### What needs to be done:
Give the count of lines below that include the word "going", and say nothing else.

--- --- ---

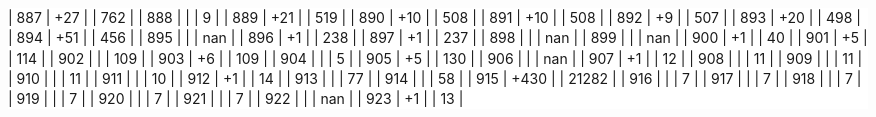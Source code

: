| 887 |   +27 |          |     762 |
| 888 |       |          |       9 |
| 889 |   +21 |          |     519 |
| 890 |   +10 |          |     508 |
| 891 |   +10 |          |     508 |
| 892 |    +9 |          |     507 |
| 893 |   +20 |          |     498 |
| 894 |   +51 |          |     456 |
| 895 |       |          |     nan |
| 896 |    +1 |          |     238 |
| 897 |    +1 |          |     237 |
| 898 |       |          |     nan |
| 899 |       |          |     nan |
| 900 |    +1 |          |      40 |
| 901 |    +5 |          |     114 |
| 902 |       |          |     109 |
| 903 |    +6 |          |     109 |
| 904 |       |          |       5 |
| 905 |    +5 |          |     130 |
| 906 |       |          |     nan |
| 907 |    +1 |          |      12 |
| 908 |       |          |      11 |
| 909 |       |          |      11 |
| 910 |       |          |      11 |
| 911 |       |          |      10 |
| 912 |    +1 |          |      14 |
| 913 |       |          |      77 |
| 914 |       |          |      58 |
| 915 |  +430 |          |   21282 |
| 916 |       |          |       7 |
| 917 |       |          |       7 |
| 918 |       |          |       7 |
| 919 |       |          |       7 |
| 920 |       |          |       7 |
| 921 |       |          |       7 |
| 922 |       |          |     nan |
| 923 |    +1 |          |      13 |
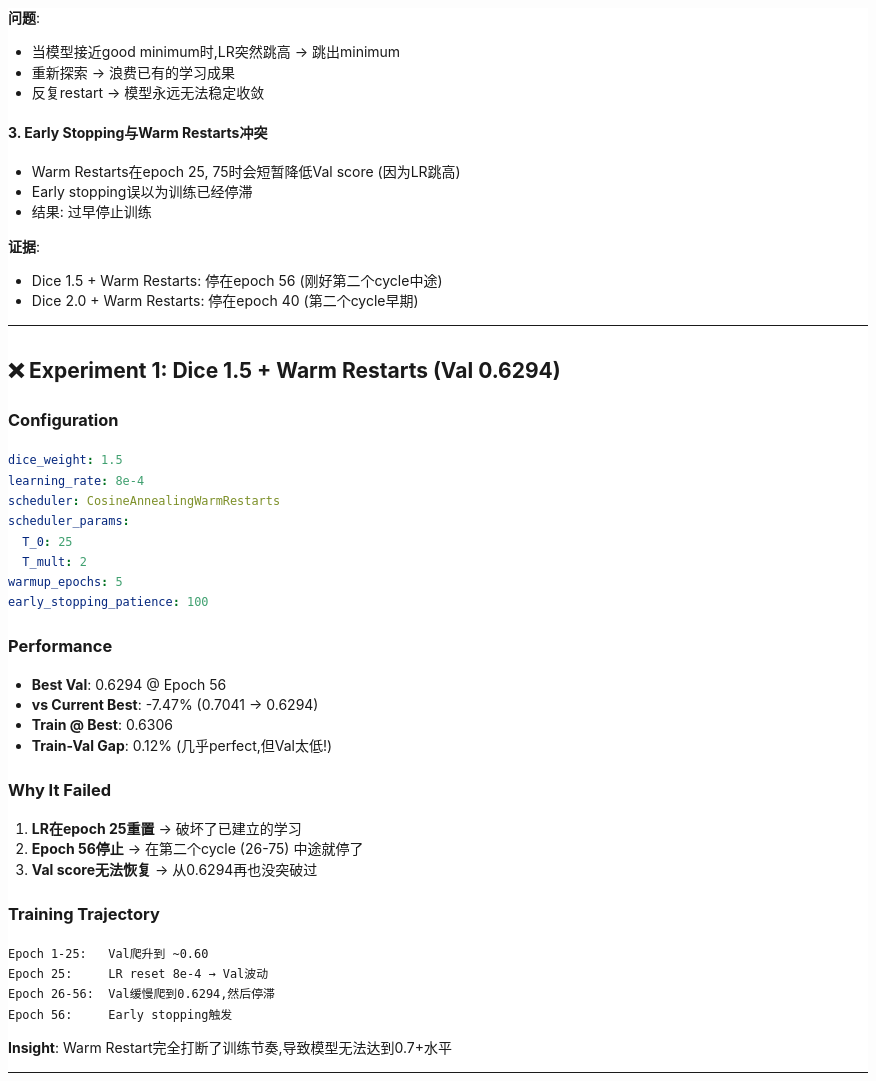 **问题**:
- 当模型接近good minimum时,LR突然跳高 → 跳出minimum
- 重新探索 → 浪费已有的学习成果
- 反复restart → 模型永远无法稳定收敛

#### 3. **Early Stopping与Warm Restarts冲突**

- Warm Restarts在epoch 25, 75时会短暂降低Val score (因为LR跳高)
- Early stopping误以为训练已经停滞
- 结果: 过早停止训练

**证据**:
- Dice 1.5 + Warm Restarts: 停在epoch 56 (刚好第二个cycle中途)
- Dice 2.0 + Warm Restarts: 停在epoch 40 (第二个cycle早期)

---

## ❌ Experiment 1: Dice 1.5 + Warm Restarts (Val 0.6294)

### Configuration
```yaml
dice_weight: 1.5
learning_rate: 8e-4
scheduler: CosineAnnealingWarmRestarts
scheduler_params:
  T_0: 25
  T_mult: 2
warmup_epochs: 5
early_stopping_patience: 100
```

### Performance
- **Best Val**: 0.6294 @ Epoch 56
- **vs Current Best**: -7.47% (0.7041 → 0.6294)
- **Train @ Best**: 0.6306
- **Train-Val Gap**: 0.12% (几乎perfect,但Val太低!)

### Why It Failed
1. **LR在epoch 25重置** → 破坏了已建立的学习
2. **Epoch 56停止** → 在第二个cycle (26-75) 中途就停了
3. **Val score无法恢复** → 从0.6294再也没突破过

### Training Trajectory
```
Epoch 1-25:   Val爬升到 ~0.60
Epoch 25:     LR reset 8e-4 → Val波动
Epoch 26-56:  Val缓慢爬到0.6294,然后停滞
Epoch 56:     Early stopping触发
```

**Insight**: Warm Restart完全打断了训练节奏,导致模型无法达到0.7+水平

---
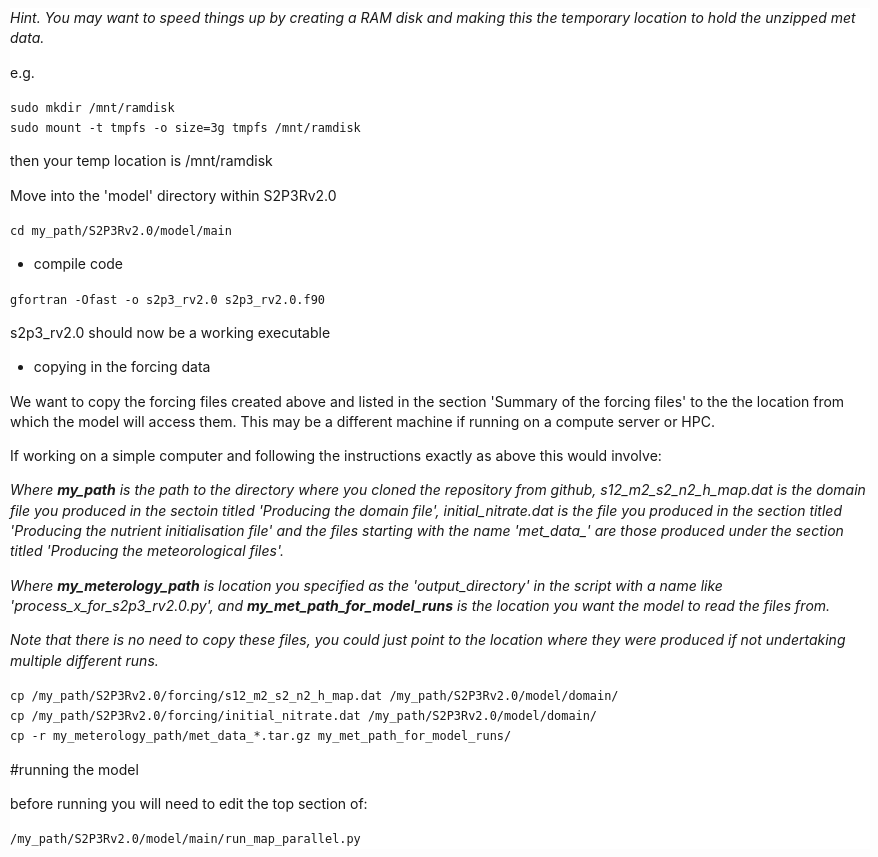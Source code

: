 

*Hint. You may want to speed things up by creating a RAM disk and making this the temporary location to hold the unzipped met data.*

e.g.
```
sudo mkdir /mnt/ramdisk
sudo mount -t tmpfs -o size=3g tmpfs /mnt/ramdisk
```
then your temp location is  /mnt/ramdisk

Move into the 'model' directory within S2P3Rv2.0

```
cd my_path/S2P3Rv2.0/model/main
```

- compile code

```
gfortran -Ofast -o s2p3_rv2.0 s2p3_rv2.0.f90
```

s2p3_rv2.0 should now be a working executable

- copying in the forcing data

We want to copy the forcing files created above and listed in the section 'Summary of the forcing files' to the the location from which the model will access them. This may be a different machine if running on a compute server or HPC.

If working on a simple computer and following the instructions exactly as above this would involve:

*Where **my_path** is the path to the directory where you cloned the repository from github, s12_m2_s2_n2_h_map.dat is the domain file you produced in the sectoin titled 'Producing the domain file', initial_nitrate.dat is the file you produced in the section titled 'Producing the nutrient initialisation file' and the files starting with the name 'met_data_' are those produced under the section titled 'Producing the meteorological files'.*

*Where **my_meterology_path** is location you specified as the 'output_directory' in the script with a name like 'process_x_for_s2p3_rv2.0.py', and **my_met_path_for_model_runs** is the location you want the model to read the files from.*

*Note that there is no need to copy these files, you could just point to the location where they were produced if not undertaking multiple different runs.*

```
cp /my_path/S2P3Rv2.0/forcing/s12_m2_s2_n2_h_map.dat /my_path/S2P3Rv2.0/model/domain/
cp /my_path/S2P3Rv2.0/forcing/initial_nitrate.dat /my_path/S2P3Rv2.0/model/domain/
cp -r my_meterology_path/met_data_*.tar.gz my_met_path_for_model_runs/

```

#running the model

before running you will need to edit the top section of:

```
/my_path/S2P3Rv2.0/model/main/run_map_parallel.py
```
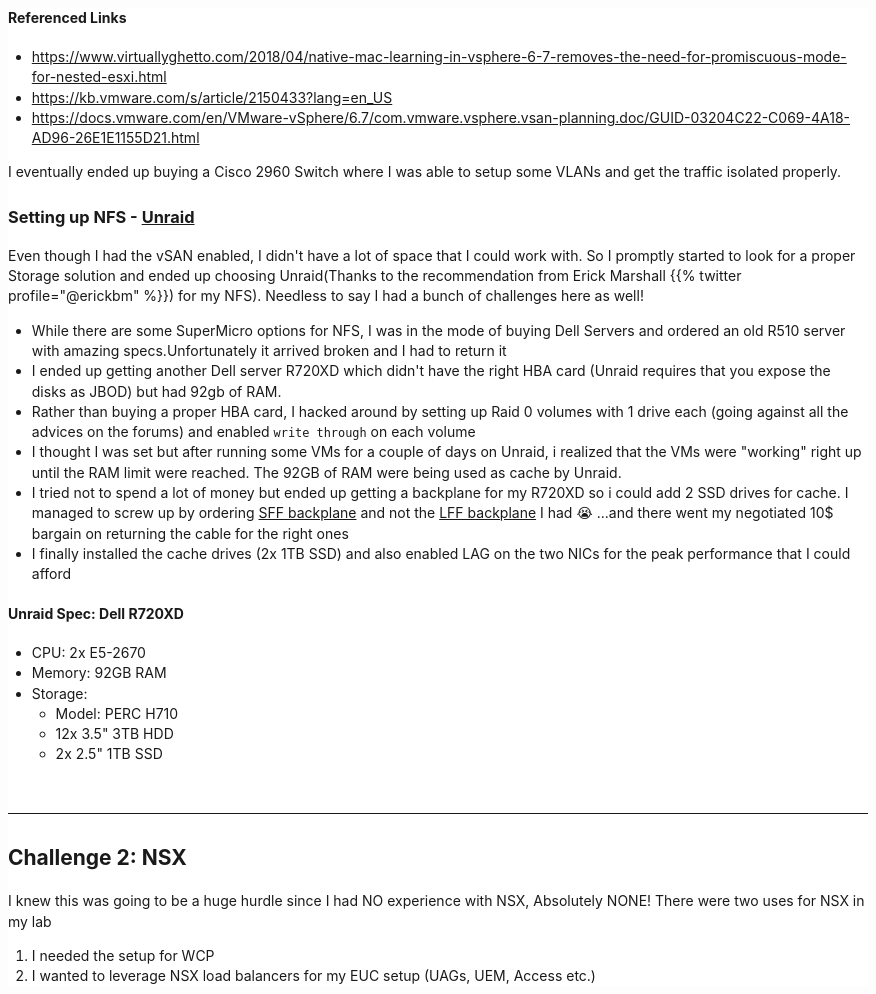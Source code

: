 #### Referenced Links
- https://www.virtuallyghetto.com/2018/04/native-mac-learning-in-vsphere-6-7-removes-the-need-for-promiscuous-mode-for-nested-esxi.html 
- https://kb.vmware.com/s/article/2150433?lang=en_US 
- https://docs.vmware.com/en/VMware-vSphere/6.7/com.vmware.vsphere.vsan-planning.doc/GUID-03204C22-C069-4A18-AD96-26E1E1155D21.html

I eventually ended up buying a Cisco 2960 Switch where I was able to setup some VLANs and get the traffic isolated properly. 

### Setting up NFS - [Unraid](Unraid.net)
Even though I had the vSAN enabled, I didn't have a lot of space that I could work with. So I promptly started to look for a proper Storage solution and ended up choosing Unraid(Thanks to the recommendation from Erick Marshall {{% twitter profile="@erickbm" %}}) for my NFS). Needless to say I had a bunch of challenges here as well! 
  - While there are some SuperMicro options for NFS, I was in the mode of buying Dell Servers and ordered an old R510 server with amazing specs.Unfortunately it arrived broken and I had to return it
  - I ended up getting another Dell server R720XD which didn't have the right HBA card (Unraid requires that you expose the disks as JBOD) but had 92gb of RAM. 
  - Rather than buying a proper HBA card, I hacked around by setting up Raid 0 volumes with 1 drive each (going against all the advices on the forums) and enabled `write through` on each volume
  - I thought I was set but after running some VMs for a couple of days on Unraid, i realized that the VMs were "working" right up until the RAM limit were reached. The 92GB of RAM were being used as cache by Unraid. 
  - I tried not to spend a lot of money but ended up getting a backplane for my R720XD so i could add 2 SSD drives for cache. I managed to screw up by ordering [SFF backplane](https://www.ebay.com/itm/REAR-FLEX-BAY-2-5-HDD-BACKPLANE-DELL-POWEREDGE-R720XD-2-5-SFF-CHASSIS-0JDG3/171699160322) and not the [LFF backplane](https://www.ebay.com/itm/REAR-FLEX-BAY-2-5-HDD-BACKPLANE-DELL-POWEREDGE-R720XD-3-5-LFF-CHASSIS-0JDG3/171699153133) I had :sob: ...and there went my negotiated 10$ bargain on returning the cable for the right ones
  - I finally installed the cache drives (2x 1TB SSD) and also enabled LAG on the two NICs for the peak performance that I could afford

#### Unraid Spec: Dell R720XD
  - CPU: 2x E5-2670 
  - Memory: 92GB RAM
  - Storage: 
    - Model: PERC H710
    - 12x 3.5" 3TB HDD
    -  2x 2.5" 1TB SSD

<br/>

-----

## Challenge 2: NSX
I knew this was going to be a huge hurdle since I had NO experience with NSX, Absolutely NONE! There were two uses for NSX in my lab
1. I needed the setup for WCP
2. I wanted to leverage NSX load balancers for my EUC setup (UAGs, UEM, Access etc.)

--- --- ---

### Response area:
2